> **Task prompt**:
Go line by line through the entries and show those that hold the string "které".

[Dataset entries]
━━━━━━━━━━
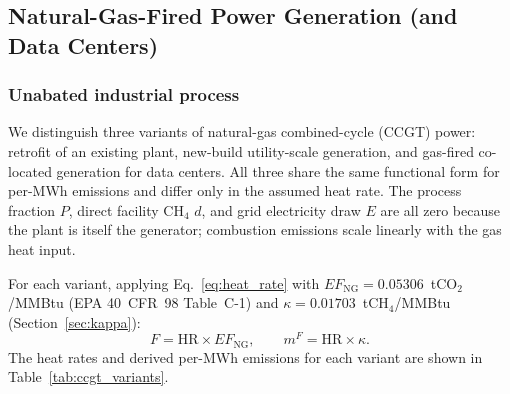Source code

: \documentclass[11pt]{article}
\newcommand{\cotwo}{\ensuremath{\mathrm{CO_2}}}
\newcommand{\chfour}{\ensuremath{\mathrm{CH_4}}}
\begin{document}
\subsection{Natural-Gas-Fired Power Generation (and Data Centers)}
\label{sec:const_ccgt}

\subsubsection{Unabated industrial process}

We distinguish three variants of natural-gas combined-cycle (CCGT) power: retrofit of an existing plant, new-build utility-scale generation, and gas-fired co-located generation for data centers. All three share the same functional form for per-MWh emissions and differ only in the assumed heat rate. The process fraction $P$, direct facility \chfour{} $d$, and grid electricity draw $E$ are all zero because the plant is itself the generator; combustion emissions scale linearly with the gas heat input.

For each variant, applying Eq.~\eqref{eq:heat_rate} with $EF_{\text{NG}} = 0.05306$~t\cotwo{}/MMBtu (EPA 40~CFR~98 Table~C-1) and $\kappa = 0.01703$~t\chfour{}/MMBtu (Section~\ref{sec:kappa}):
%
\[
  F = \mathrm{HR} \times EF_{\text{NG}}, \qquad m^F = \mathrm{HR} \times \kappa.
\]
%
The heat rates and derived per-MWh emissions for each variant are shown in Table~\ref{tab:ccgt_variants}.
\end{document}

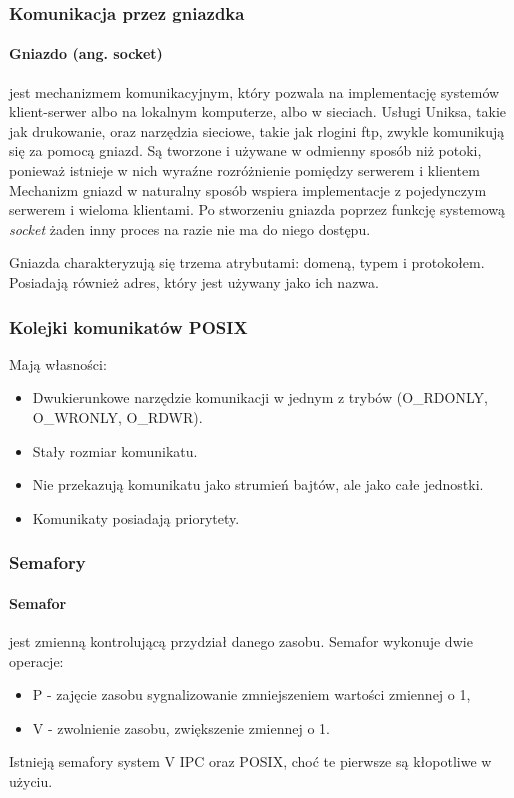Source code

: \documentclass[a4paper,twoside]{report}
\begin{document}
\subsubsection{Komunikacja przez gniazdka}

\paragraph{Gniazdo (ang. socket)} jest mechanizmem komunikacyjnym, który pozwala na implementację systemów klient-serwer albo na lokalnym komputerze, albo w sieciach. Usługi Uniksa, takie jak drukowanie, oraz narzędzia sieciowe, takie jak rlogini ftp, zwykle komunikują się za pomocą gniazd.
Są tworzone i używane w odmienny sposób niż potoki, ponieważ istnieje w nich wyraźne rozróżnienie pomiędzy serwerem i klientem
Mechanizm gniazd w naturalny sposób wspiera implementacje z pojedynczym serwerem i wieloma klientami.
Po stworzeniu gniazda poprzez funkcję systemową \emph{socket} żaden inny proces na razie nie ma do niego dostępu.

Gniazda charakteryzują się trzema atrybutami: domeną, typem i protokołem. Posiadają również adres, który jest używany jako ich nazwa.

\subsubsection{Kolejki komunikatów POSIX}
Mają własności: 
\begin{itemize}
	\item Dwukierunkowe narzędzie komunikacji w jednym z trybów (O\_RDONLY, O\_WRONLY, O\_RDWR).
	\item Stały rozmiar komunikatu.
	\item Nie przekazują komunikatu jako strumień bajtów, ale jako całe jednostki.
	\item Komunikaty posiadają priorytety.
\end{itemize}

\subsubsection{Semafory}
\paragraph{Semafor} jest zmienną kontrolującą przydział danego zasobu. Semafor wykonuje dwie operacje:
\begin{itemize}
\item P - zajęcie zasobu sygnalizowanie zmniejszeniem wartości zmiennej o 1,
\item V - zwolnienie zasobu, zwiększenie zmiennej o 1.
\end{itemize}
Istnieją semafory system V IPC oraz POSIX, choć te pierwsze są kłopotliwe w użyciu.
\end{document}
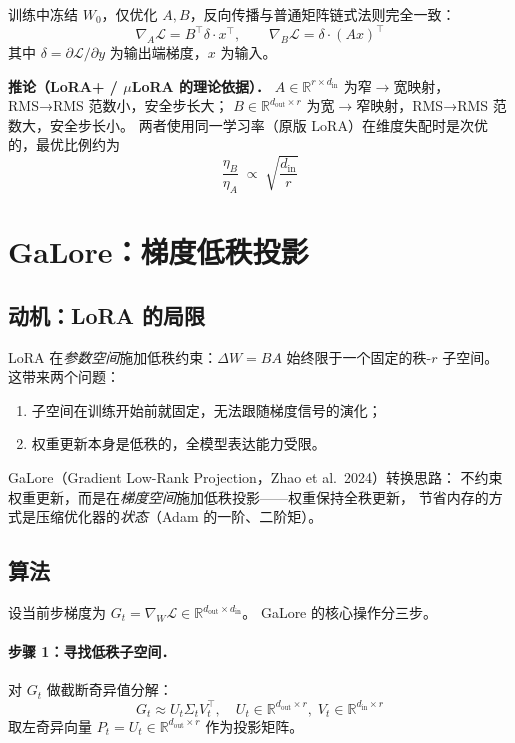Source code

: \documentclass[12pt, a4paper]{article}
\begin{document}
训练中冻结 $W_0$，仅优化 $A, B$，反向传播与普通矩阵链式法则完全一致：
\[
  \nabla_A \mathcal{L} = B^\top \delta \cdot x^\top,
  \qquad
  \nabla_B \mathcal{L} = \delta \cdot (Ax)^\top
\]
其中 $\delta = \partial\mathcal{L}/\partial y$ 为输出端梯度，$x$ 为输入。

\begin{propbox}
\textbf{推论（LoRA+ / $\mu$LoRA 的理论依据）．}
$A \in \mathbb{R}^{r\times d_{\mathrm{in}}}$ 为窄$\to$宽映射，RMS→RMS 范数小，安全步长大；
$B \in \mathbb{R}^{d_{\mathrm{out}}\times r}$ 为宽$\to$窄映射，RMS→RMS 范数大，安全步长小。
两者使用同一学习率（原版 LoRA）在维度失配时是次优的，最优比例约为
\[
  \frac{\eta_B}{\eta_A} \;\propto\; \sqrt{\frac{d_{\mathrm{in}}}{r}}
\]
\end{propbox}

\section{GaLore：梯度低秩投影}
\label{sec:galore}

\subsection{动机：LoRA 的局限}

LoRA 在\emph{参数空间}施加低秩约束：$\Delta W = BA$ 始终限于一个固定的秩-$r$ 子空间。
这带来两个问题：
\begin{enumerate}
  \item 子空间在训练开始前就固定，无法跟随梯度信号的演化；
  \item 权重更新本身是低秩的，全模型表达能力受限。
\end{enumerate}

GaLore（Gradient Low-Rank Projection，Zhao et al.\ 2024）转换思路：
不约束权重更新，而是在\emph{梯度空间}施加低秩投影——权重保持全秩更新，
节省内存的方式是压缩优化器的\emph{状态}（Adam 的一阶、二阶矩）。

\subsection{算法}

设当前步梯度为 $G_t = \nabla_{W} \mathcal{L} \in \mathbb{R}^{d_{\mathrm{out}} \times d_{\mathrm{in}}}$。
GaLore 的核心操作分三步。

\paragraph{步骤 1：寻找低秩子空间．}
对 $G_t$ 做截断奇异值分解：
\[
  G_t \approx U_t \Sigma_t V_t^\top,
  \quad U_t \in \mathbb{R}^{d_{\mathrm{out}}\times r},\;
  V_t \in \mathbb{R}^{d_{\mathrm{in}}\times r}
\]
取左奇异向量 $P_t = U_t \in \mathbb{R}^{d_{\mathrm{out}}\times r}$ 作为投影矩阵。
\end{document}
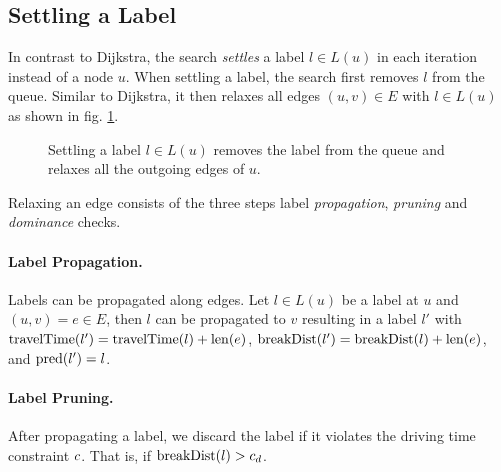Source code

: \subsection{Settling a Label}
In contrast to Dijkstra, the search \emph{settles} a label $l \in L(u)$ in each iteration instead of a node $u$. When settling a label, the search first removes $l$ from the queue. Similar to Dijkstra, it then relaxes all edges $(u,v) \in E$ with $l \in L(u)$ as shown in fig. \ref{alg:settle_next_label}.

\begin{figure}[hbtp]
	\setlength{\interspacetitleruled}{0pt}%
	\setlength{\algotitleheightrule}{0pt}%
	\begin{algorithm*}[H]
		\DontPrintSemicolon


	\end{algorithm*}
	\setlength{\interspacetitleruled}{2pt}%
	\setlength{\algotitleheightrule}{\algotitleheightruledefault}%

	\caption{\label{alg:settle_next_label}Settling a label $l \in L(u)$ removes the label from the queue and relaxes all the outgoing edges of $u$.}
\end{figure}

Relaxing an edge consists of the three steps label \emph{propagation}, \emph{pruning} and \emph{dominance} checks.

\paragraph{Label Propagation.}
Labels can be propagated along edges. Let $l \in L(u)$ be a label at $u$ and $(u,v) = e \in E$, then $l$ can be propagated to $v$ resulting in a label $l'$ with $\operatorname{travelTime}(l') = \operatorname{travelTime}(l) + \operatorname{len}(e)$, $\operatorname{breakDist}(l') = \operatorname{breakDist}(l) + \operatorname{len}(e)$, and $\operatorname{pred}(l') = l$.

\paragraph{Label Pruning.}
After propagating a label, we discard the label if it violates the driving time constraint $c$. That is, if $\operatorname{breakDist}(l) > c_d$.


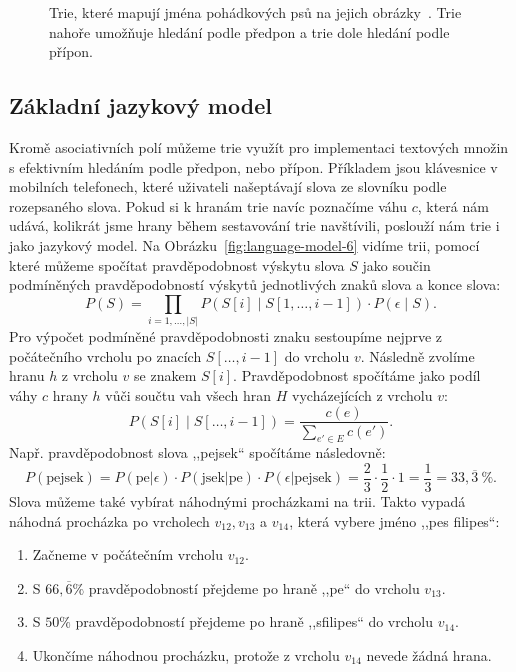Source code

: \documentclass{csbulletin}
\begin{document}
\begin{figure}
\centering

\caption{Trie, které mapují jména pohádkových psů na jejich obrázky~\cite{hannabarbera2023huckleberry, capek1972povidani, gogen2023gogen}. Trie nahoře umožňuje hledání podle předpon a trie dole hledání podle přípon.}
\label{fig:trie}
\bigskip

\end{figure}

\subsection{Základní jazykový model}
Kromě asociativních polí můžeme trie využít pro implementaci textových množin s efektivním hledáním podle předpon, nebo přípon. Příkladem jsou klávesnice v mobilních telefonech, které uživateli našeptávají slova ze slovníku podle rozepsaného slova. Pokud si k hranám trie navíc poznačíme váhu $c$, která nám udává, kolikrát jsme hrany během sestavování trie navštívili, poslouží nám trie i jako jazykový model. Na Obrázku~\ref{fig:language-model-6} vidíme trii, pomocí které můžeme spočítat pravděpodobnost výskytu slova $S$ jako součin podmíněných pravděpodobností výskytů jednotlivých znaků slova a konce slova:
\begin{equation}
P(S) = \prod_{i = 1,\ldots,|S|} P(S[i]\mid S[1, \ldots, i-1])\cdot P(\epsilon\mid S).
\end{equation}
Pro výpočet podmíněné pravděpodobnosti znaku sestoupíme nejprve z počátečního vrcholu po znacích $S[\ldots, i-1]$ do vrcholu $v$. Následně zvolíme hranu $h$ z vrcholu $v$ se znakem $S[i]$. Pravděpodobnost spočítáme jako podíl váhy $c$ hrany $h$ vůči součtu vah všech hran $H$ vycházejících z vrcholu $v$:
\begin{equation}
P(S[i]\mid S[\ldots, i-1]) = \frac{c(e)}{\sum_{e'\in E} c(e')}.
\end{equation}
Např. pravděpodobnost slova ,,pejsek`` spočítáme následovně:
\begin{equation}
P(\text{pejsek}) = P(\text{pe}|\epsilon) \cdot P(\text{jsek}|\text{pe}) \cdot P(\epsilon|\text{pejsek}) = \frac23\cdot \frac12\cdot 1 = \frac13 = 33{,}\overline3\ \%.
\end{equation}
Slova můžeme také vybírat náhodnými procházkami na trii. Takto vypadá náhodná procházka po vrcholech $v_{12}, v_{13}$ a $v_{14}$, která vybere jméno ,,pes filipes``:
\begin{enumerate}
\item Začneme v počátečním vrcholu $v_{12}$.
\item S $66{,}\overline6\%$ pravděpodobností přejdeme po hraně ,,pe`` do vrcholu $v_{13}$.
\item S $50\%$ pravděpodobností přejdeme po hraně ,,s\textvisiblespace filipes`` do vrcholu $v_{14}$.
\item Ukončíme náhodnou procházku, protože z vrcholu $v_{14}$ nevede žádná hrana.
\end{enumerate}
\end{document}
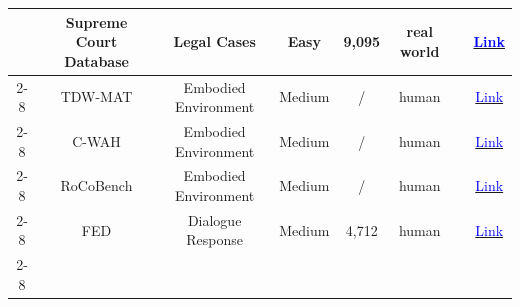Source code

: \begin{table}[!htp]
{\begin{tabular}{c|c|c|c|c|c|c|c}
                                                                                  & Supreme Court Database & Legal Cases             & Easy                & 9,095            & real world          & \cite{hamilton2023blind}                                                                                                                                                        & \href{http://scdb.wustl.edu}{\textcolor{blue}{Link}}                                                                                                              \\ \cline{2-8}
                                                                                  & TDW-MAT                & Embodied Environment    & Medium              & /                & human               & \cite{zhang2023building}                                                                                                                                                        & \href{https://github.com/UMass-Foundation-Model/Co-LLM-Agents/}{\textcolor{blue}{Link}}                                                                           \\ \cline{2-8}
                                                                                  & C-WAH                  & Embodied Environment    & Medium              & /                & human               & \cite{zhang2023building}                                                                                                                                                        & \href{https://github.com/UMass-Foundation-Model/Co-LLM-Agents/}{\textcolor{blue}{Link}}                                                                           \\ \cline{2-8}
                                                                                  & RoCoBench              & Embodied Environment    & Medium              & /                & human               & \cite{mandi2024roco}                                                                                                                                                            & \href{https://github.com/MandiZhao/robot-collab}{\textcolor{blue}{Link}}                                                                                          \\ \cline{2-8}
                                                                                  & FED                    & Dialogue Response       & Medium              & 4,712            & human               & \cite{chen2023agentverse}                                                                                                                                                       & \href{http://shikib.com/fed_data.json}{\textcolor{blue}{Link}}                                                                                                    \\ \cline{2-8}

\end{tabular}}
\end{table}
━━━━━━━━━━
> **Response**:
\caption{Trie, které mapují jména pohádkových psů na jejich obrázky~\cite{hannabarbera2023huckleberry, capek1972povidani, gogen2023gogen}. Trie nahoře umožňuje hledání podle předpon a trie dole hledání podle přípon.}
Kromě asociativních polí můžeme trie využít pro implementaci textových množin s efektivním hledáním podle předpon, nebo přípon. Příkladem jsou klávesnice v mobilních telefonech, které uživateli našeptávají slova ze slovníku podle rozepsaného slova. Pokud si k hranám trie navíc poznačíme váhu $c$, která nám udává, kolikrát jsme hrany během sestavování trie navštívili, poslouží nám trie i jako jazykový model. Na Obrázku~\ref{fig:language-model-6} vidíme trii, pomocí které můžeme spočítat pravděpodobnost výskytu slova $S$ jako součin podmíněných pravděpodobností výskytů jednotlivých znaků slova a konce slova:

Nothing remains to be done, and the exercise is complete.